INSTRUCTIONS FOR THE TASK: Locate the line that contains "3. NumPy for array manipulation". Print it and each following line through the end of the listing, verbatim, and nothing more.

INPUT FOR THIS TASK:
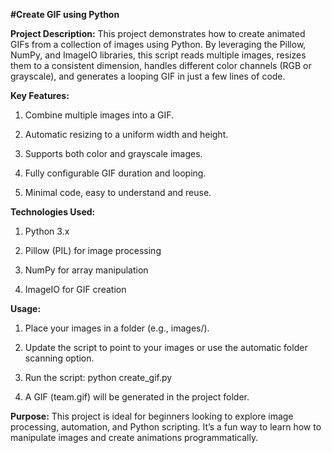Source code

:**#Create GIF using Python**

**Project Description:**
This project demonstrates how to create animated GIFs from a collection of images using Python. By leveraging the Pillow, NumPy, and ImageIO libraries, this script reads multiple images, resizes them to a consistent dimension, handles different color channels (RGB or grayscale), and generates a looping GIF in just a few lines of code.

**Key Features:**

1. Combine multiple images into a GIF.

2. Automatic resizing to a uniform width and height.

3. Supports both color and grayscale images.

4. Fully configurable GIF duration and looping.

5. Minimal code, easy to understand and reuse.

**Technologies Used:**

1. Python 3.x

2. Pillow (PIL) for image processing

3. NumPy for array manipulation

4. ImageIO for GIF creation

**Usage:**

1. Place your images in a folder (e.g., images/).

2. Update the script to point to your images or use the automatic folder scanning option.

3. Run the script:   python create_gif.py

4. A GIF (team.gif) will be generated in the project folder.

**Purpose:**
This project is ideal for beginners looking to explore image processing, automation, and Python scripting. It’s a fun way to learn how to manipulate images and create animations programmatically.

WRITTEN SOLUTION:
3. NumPy for array manipulation

4. ImageIO for GIF creation

**Usage:**

1. Place your images in a folder (e.g., images/).

2. Update the script to point to your images or use the automatic folder scanning option.

3. Run the script:   python create_gif.py

4. A GIF (team.gif) will be generated in the project folder.

**Purpose:**
This project is ideal for beginners looking to explore image processing, automation, and Python scripting. It’s a fun way to learn how to manipulate images and create animations programmatically.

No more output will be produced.